The Quiet Apocalypse Of Metro Exodus Shines Even Brighter On New Consoles

The Quiet Apocalypse Of Metro Exodus Shines Even Brighter On New Consoles

4A Games has become a master of the quiet apocalypse since the launch of Metro 2033 way back in 2010. Each subsequent entry in the shooter series has built upon its own personal brand of darkness, helping expand a world laden with fascism, radiation, and a general sense of oppressive dread that never seems to subside. Playing as Artyom, all we can do is survive and try to find some kind of greater purpose along the way.

2033 offers an isolated experience that seldom sees us venture beyond the underground metro tunnels, while Last Light isn’t shy about ascending to the surface in search of something more. In the case of the latter, Arytom’s exploration of the cities above mirrors his own personal growth as he meets Ana and discovers a path to a meaningful future. The world is still a morbid wasteland, but one with a faint heartbeat slowly bringing it back to life.
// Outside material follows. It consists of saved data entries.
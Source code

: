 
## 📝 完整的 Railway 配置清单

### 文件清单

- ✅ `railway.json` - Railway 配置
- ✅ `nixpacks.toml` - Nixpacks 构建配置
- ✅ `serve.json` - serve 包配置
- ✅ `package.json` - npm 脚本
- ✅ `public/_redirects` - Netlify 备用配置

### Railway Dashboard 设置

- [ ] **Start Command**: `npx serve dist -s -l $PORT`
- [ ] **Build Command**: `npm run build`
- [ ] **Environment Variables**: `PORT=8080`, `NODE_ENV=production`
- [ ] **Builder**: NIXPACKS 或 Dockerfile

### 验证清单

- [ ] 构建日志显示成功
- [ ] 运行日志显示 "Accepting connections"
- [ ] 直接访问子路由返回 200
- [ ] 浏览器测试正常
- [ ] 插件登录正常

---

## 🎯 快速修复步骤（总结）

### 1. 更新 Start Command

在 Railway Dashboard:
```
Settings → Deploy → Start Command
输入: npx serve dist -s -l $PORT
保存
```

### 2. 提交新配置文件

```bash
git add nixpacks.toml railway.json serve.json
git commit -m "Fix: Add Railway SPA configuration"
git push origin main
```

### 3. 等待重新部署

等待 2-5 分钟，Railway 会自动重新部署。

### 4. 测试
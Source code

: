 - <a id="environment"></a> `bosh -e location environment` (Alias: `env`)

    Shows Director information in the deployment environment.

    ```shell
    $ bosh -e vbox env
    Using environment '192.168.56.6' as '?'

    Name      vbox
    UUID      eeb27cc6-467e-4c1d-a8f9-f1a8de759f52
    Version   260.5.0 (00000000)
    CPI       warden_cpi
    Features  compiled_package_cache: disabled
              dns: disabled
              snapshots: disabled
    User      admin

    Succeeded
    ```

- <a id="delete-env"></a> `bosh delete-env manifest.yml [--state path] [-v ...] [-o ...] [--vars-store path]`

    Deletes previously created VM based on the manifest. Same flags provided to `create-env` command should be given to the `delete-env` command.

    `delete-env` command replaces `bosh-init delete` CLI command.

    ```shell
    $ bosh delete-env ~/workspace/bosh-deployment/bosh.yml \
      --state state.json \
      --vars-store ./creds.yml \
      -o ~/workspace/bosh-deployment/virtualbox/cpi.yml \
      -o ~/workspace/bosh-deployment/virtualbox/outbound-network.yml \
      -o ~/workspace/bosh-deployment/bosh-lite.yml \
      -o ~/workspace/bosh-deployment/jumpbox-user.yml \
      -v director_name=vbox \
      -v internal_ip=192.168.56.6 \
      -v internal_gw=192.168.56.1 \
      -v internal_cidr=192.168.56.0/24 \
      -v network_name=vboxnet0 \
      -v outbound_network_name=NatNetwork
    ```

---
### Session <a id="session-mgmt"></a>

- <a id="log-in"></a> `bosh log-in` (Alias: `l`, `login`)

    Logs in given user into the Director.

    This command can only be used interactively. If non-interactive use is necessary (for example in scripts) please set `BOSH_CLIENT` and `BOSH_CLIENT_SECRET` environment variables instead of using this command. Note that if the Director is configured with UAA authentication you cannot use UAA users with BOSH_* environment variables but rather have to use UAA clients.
While part of me prefers the confined nature of past entries, I can’t fault Metro Exodus for its ambition, and I’m not nearly far enough into the campaign to draw my own conclusions just yet. However, I can confidently say that it shines brighter than ever before on PS5 and Xbox Series X. Acting as a showcase title for PC upon its original release, its console counterparts fell behind in a number of ways. Performance suffered, while image quality didn’t reach the lofty heights many had hoped for. It was still gorgeous, but now a new way to play on console has arrived, I’d struggle to go back.

From the opening moments, it’s clear that Metro Exodus on new-gen consoles isn’t messing around. Arytom spends the first few minutes cautiously roaming the underground, keenly aware that monstrous beasts prowl the tunnels alongside him in search of their next meal. I don’t know why I’m out here, all I can do is push forward with my clumsily assembled shotgun in hand, hoping it houses enough bullets to keep me alive. However, I keep finding myself stopping to admire the scenery, with ray-traced pieces of light piercing through the fractured ceiling and reflecting on the environment in a way that feels frighteningly realistic.

Before long I’m ambushed, my comrades arriving just in time to wrestle my body out from beneath a pile of mutated corpses. I’ll live to fight another day, but all of my friends are confused as to why I was stupid enough to explore so far away from home on my own. It turns out Artyom is busy searching for other bastions of humanity, determined that something is preventing their communications from reaching the outside world. It turns out he’s right, with the opening chapter unveiling that the world is very much populated, with multiple countries carving out an existence amidst the apocalypse.

Part of me was concerned that this drastic change in direction would nullify the survival horror that makes this series so compelling. Thankfully, these moments of quiet isolation are still present and accounted for. The world we explore might be vast and uncompromising, but it’s also home to smaller locations that harken back to the previous two games perfectly. You can spend 20 minutes scouring an abandoned building in search of resources and notes that provide vital context on exactly how such places came to ruin. It’s beautifully immersive, with the wider narrative meshing perfectly with smaller stories peppered across each new chapter. The voice acting and animations remain oddly campy, but somehow they add to the overall charm, something that few properties have been able to replicate.

I’ll delve into the characters and themes of this series in greater detail at a later date, but if you’ve been hesitant about pulling the trigger on Metro Exodus now it’s arrived on new consoles, I wouldn’t remain sceptical for too much longer. 4A Games has achieved something special here, and I’m keen to see it built upon in the years to come. One of the unexpected highlights of this new generation is seeing already fantastic games receive a new lease of life on new platforms, no longer confined by constraints that once held them back. If upgrades like this keep coming, we have so much to look forward to.